A computer-implemented method, computing system and computer-readable medium include receiving training data and training a machine learning model to generate a cell expression map.— Systems and methods for deconvolving cell types in histology slide images, using super-resolution spatial transcriptomics data, US12586391B2
The business edge a granted claim buys
A granted patent, unlike a pending application, is enforceable coverage — it defines a boundary the holder can assert against others operating inside it. The March 24 deconvolution grant, paired with the biomarker-from-slides and multimodal-fusion grants, gives Tempus issued claims across the specific step of turning a stained-tissue or scanned image into a molecular readout. That is the same step a widening field of digital-pathology and AI-diagnostics entrants is building toward, which is why the freedom-to-operate question around image-to-readout pipelines now touches granted claims rather than only published applications.

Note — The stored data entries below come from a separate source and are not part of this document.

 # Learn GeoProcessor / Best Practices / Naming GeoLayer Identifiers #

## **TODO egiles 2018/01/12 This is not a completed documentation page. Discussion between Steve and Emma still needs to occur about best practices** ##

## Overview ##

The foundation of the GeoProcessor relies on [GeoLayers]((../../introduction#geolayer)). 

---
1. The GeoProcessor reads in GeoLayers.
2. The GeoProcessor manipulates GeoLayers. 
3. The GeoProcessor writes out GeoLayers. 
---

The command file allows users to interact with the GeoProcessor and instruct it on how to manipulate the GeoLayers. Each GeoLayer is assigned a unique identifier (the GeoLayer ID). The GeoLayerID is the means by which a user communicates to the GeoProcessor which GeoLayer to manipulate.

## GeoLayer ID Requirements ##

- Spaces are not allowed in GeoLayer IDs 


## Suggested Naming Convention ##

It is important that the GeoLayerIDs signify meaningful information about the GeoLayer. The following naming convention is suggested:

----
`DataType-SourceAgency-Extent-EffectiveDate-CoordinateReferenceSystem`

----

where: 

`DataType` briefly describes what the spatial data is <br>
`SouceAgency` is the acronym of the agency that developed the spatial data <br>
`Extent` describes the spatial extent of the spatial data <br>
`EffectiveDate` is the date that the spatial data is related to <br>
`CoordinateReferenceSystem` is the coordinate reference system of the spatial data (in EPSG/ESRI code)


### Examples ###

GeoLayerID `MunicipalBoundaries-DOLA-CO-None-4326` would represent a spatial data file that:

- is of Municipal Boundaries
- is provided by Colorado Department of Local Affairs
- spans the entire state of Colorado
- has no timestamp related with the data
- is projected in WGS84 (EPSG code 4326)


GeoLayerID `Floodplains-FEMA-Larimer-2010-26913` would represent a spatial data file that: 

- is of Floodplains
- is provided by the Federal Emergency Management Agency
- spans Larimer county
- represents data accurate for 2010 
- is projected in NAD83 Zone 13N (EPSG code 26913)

The competitive context is visible in the same week's record. Across the diagnostics-and-assay grants issued the week of March 24, the volume leaders by assignee included a spread of research institutions and tools makers — Washington University with two, and single grants apiece to names such as Memorial Sloan Kettering Cancer Center, Massachusetts Institute of Technology, and other diagnostics filers — with Tempus appearing among them. No single assignee dominated the week's diagnostics grants; the field is fragmented across academic and commercial filers. Tempus issuing two AI-and-genomics grants on one day, against that fragmented backdrop, is a fact about the pace at which it is converting filings into issued coverage relative to a field where most assignees logged a single grant.
The data also frame what the estate is not. With G16H informatics codes dominating and only a handful of records touching the sequencing chemistry itself (the probe-design grant being the clearest example), the issued coverage is concentrated on the analytical and software layers. For a reader tracking the diagnostics business, the signal in the record is directional: Tempus is accumulating enforceable claims on the computation that sits on top of lab data, and the March 24 grant adds the histology-deconvolution piece to a cluster that already covered biomarker calling and multimodal image fusion. The volume trend — grants per year rising rather than flat — indicates the company is investing in building out that software-defined diagnostics position rather than treating it as a one-off.
What the reader does with that is their own call. The record simply shows a diagnostics company that issued two AI-and-genomics grants on a single day in late March, inside a 25-patent estate whose center of gravity has shifted decisively toward informatics and image analysis.